The problem
Tally the lines in the material below that hold the string "response" and report the tally alone.

Data to use
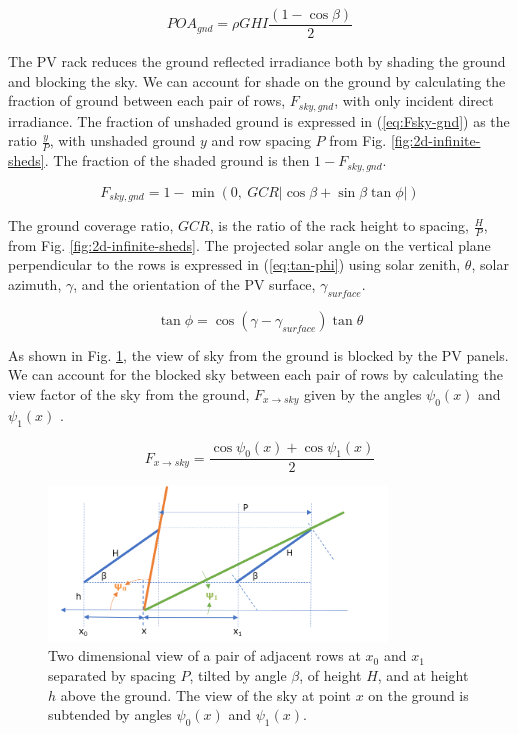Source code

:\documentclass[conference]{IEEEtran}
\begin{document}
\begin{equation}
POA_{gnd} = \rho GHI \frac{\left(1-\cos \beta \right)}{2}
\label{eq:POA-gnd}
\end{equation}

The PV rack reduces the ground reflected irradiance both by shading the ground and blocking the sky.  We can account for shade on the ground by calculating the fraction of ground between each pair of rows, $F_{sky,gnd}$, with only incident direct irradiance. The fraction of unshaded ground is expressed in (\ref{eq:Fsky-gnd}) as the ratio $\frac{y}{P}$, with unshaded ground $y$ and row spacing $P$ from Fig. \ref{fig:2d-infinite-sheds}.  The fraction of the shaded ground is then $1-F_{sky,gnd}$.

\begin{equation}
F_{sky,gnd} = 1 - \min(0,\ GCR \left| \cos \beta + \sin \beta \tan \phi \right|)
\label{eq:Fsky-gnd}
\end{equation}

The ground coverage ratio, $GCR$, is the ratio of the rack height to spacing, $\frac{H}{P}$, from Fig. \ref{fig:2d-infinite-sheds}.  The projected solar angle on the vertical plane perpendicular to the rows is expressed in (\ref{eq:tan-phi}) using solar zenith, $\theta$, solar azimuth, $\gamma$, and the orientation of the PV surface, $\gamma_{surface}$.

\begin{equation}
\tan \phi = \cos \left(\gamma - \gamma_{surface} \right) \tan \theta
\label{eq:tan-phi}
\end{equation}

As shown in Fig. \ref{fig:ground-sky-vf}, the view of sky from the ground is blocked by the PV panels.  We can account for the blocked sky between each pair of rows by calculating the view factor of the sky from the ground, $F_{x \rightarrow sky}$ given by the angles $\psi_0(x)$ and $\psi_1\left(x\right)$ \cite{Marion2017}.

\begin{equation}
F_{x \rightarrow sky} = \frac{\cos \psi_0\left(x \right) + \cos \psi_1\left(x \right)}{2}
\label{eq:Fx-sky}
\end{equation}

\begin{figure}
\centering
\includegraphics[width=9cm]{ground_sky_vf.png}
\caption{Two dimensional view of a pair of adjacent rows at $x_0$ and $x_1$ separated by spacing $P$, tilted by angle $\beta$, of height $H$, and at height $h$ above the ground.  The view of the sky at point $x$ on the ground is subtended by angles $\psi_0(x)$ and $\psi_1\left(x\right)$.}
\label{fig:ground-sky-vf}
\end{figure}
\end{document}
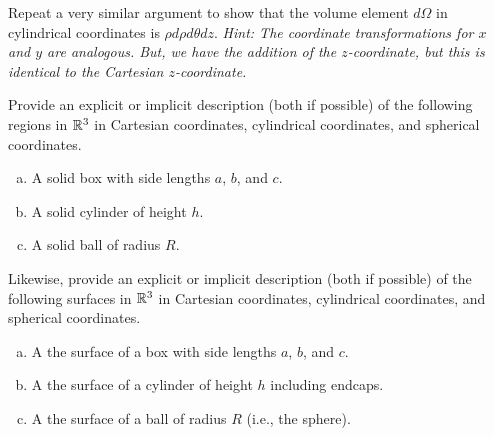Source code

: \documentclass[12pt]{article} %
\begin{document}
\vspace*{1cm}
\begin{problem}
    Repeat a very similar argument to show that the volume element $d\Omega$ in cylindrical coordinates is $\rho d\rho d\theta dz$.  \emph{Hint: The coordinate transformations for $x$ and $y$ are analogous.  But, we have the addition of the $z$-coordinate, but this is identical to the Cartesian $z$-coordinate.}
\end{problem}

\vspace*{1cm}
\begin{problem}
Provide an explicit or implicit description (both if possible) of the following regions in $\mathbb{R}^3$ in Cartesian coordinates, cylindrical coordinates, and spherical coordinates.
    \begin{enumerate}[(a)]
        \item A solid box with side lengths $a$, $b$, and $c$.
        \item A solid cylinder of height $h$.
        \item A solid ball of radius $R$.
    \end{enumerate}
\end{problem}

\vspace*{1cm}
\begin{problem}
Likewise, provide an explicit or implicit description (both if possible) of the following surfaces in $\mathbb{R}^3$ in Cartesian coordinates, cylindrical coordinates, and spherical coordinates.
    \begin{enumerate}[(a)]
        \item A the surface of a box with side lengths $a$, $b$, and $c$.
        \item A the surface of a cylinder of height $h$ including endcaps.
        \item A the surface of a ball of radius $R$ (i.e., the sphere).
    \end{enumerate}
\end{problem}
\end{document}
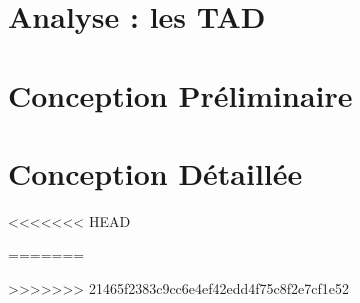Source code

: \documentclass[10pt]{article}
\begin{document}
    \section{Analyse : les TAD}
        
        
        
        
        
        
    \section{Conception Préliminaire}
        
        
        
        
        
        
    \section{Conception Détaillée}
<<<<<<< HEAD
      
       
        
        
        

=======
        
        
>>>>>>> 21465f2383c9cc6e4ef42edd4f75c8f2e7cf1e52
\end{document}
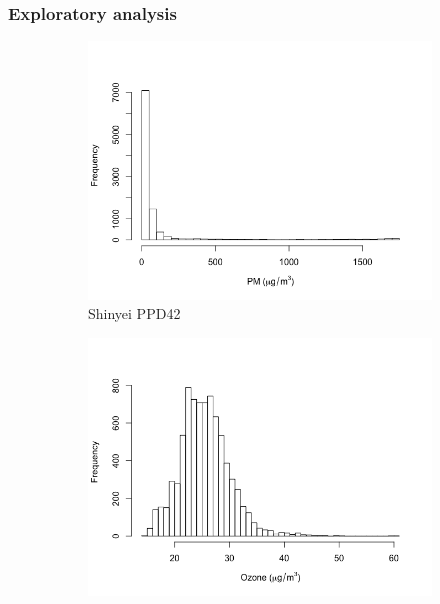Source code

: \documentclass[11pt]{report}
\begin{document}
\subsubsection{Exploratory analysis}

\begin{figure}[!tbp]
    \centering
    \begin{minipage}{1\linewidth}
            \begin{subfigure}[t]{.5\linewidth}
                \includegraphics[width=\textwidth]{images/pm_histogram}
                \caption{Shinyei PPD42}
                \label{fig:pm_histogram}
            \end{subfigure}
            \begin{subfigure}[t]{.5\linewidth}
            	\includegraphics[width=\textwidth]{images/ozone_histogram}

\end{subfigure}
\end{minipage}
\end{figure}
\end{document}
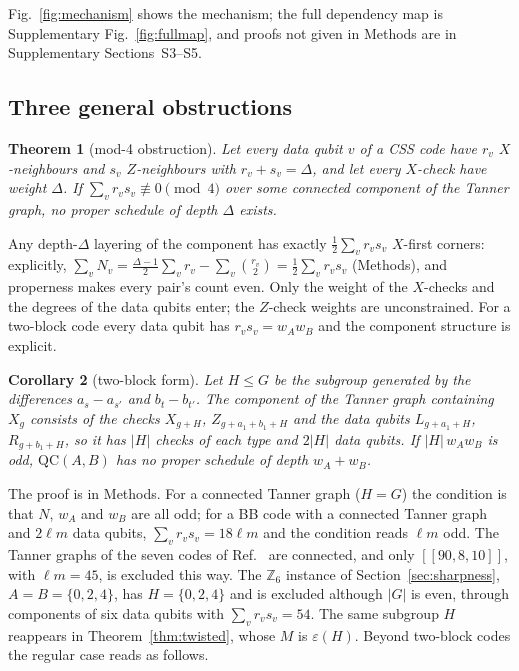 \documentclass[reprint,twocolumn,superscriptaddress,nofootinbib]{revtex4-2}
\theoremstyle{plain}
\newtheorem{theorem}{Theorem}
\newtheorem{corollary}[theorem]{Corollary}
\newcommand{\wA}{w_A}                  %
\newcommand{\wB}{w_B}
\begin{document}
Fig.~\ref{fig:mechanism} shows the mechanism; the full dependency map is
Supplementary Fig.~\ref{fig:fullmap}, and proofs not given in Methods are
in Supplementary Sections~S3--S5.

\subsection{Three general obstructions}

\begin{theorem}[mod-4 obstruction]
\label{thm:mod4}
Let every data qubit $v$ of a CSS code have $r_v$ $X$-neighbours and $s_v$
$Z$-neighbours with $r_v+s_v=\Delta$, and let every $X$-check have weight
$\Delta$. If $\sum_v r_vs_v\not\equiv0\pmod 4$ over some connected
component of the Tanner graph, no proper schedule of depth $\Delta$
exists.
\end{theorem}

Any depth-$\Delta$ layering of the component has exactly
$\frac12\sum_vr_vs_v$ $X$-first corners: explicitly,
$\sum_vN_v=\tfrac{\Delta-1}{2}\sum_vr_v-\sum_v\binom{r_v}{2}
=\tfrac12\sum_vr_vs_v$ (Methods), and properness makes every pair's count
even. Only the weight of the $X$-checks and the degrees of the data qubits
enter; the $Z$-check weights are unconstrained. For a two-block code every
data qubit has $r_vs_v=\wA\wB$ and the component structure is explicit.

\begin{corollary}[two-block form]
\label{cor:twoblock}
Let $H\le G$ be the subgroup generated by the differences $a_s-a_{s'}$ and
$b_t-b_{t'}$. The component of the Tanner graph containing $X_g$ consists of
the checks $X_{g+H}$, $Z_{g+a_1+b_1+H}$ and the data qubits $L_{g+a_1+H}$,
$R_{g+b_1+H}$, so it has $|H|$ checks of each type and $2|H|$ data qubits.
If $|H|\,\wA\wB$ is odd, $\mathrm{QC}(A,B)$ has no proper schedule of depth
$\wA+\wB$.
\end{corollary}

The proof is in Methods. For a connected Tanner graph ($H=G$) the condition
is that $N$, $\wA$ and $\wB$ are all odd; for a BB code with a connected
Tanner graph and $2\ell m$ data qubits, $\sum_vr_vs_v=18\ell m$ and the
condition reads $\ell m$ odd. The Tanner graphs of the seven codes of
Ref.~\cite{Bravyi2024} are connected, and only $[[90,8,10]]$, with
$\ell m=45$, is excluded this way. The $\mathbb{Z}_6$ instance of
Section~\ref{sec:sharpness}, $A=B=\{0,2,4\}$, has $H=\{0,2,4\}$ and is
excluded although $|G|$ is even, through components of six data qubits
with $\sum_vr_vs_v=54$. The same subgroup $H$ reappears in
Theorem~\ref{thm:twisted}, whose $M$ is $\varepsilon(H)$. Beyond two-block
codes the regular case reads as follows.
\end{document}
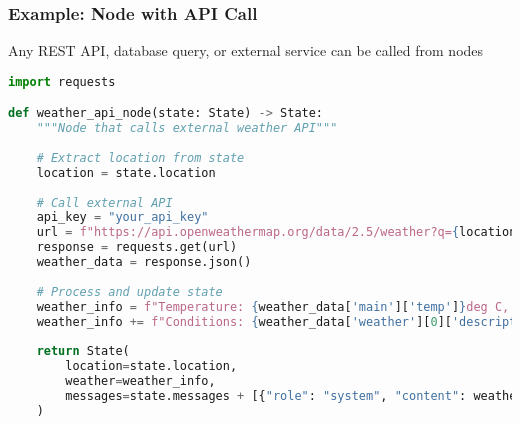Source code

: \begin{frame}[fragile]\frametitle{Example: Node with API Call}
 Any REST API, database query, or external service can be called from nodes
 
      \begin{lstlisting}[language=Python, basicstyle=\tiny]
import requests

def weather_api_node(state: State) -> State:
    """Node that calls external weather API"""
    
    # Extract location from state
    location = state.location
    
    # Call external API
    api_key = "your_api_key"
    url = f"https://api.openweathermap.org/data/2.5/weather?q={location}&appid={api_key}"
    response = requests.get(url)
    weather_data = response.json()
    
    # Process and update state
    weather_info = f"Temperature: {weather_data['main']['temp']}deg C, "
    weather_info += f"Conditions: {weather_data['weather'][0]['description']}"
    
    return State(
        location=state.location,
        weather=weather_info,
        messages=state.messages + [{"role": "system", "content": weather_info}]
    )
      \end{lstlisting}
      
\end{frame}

Answer for this exercise
2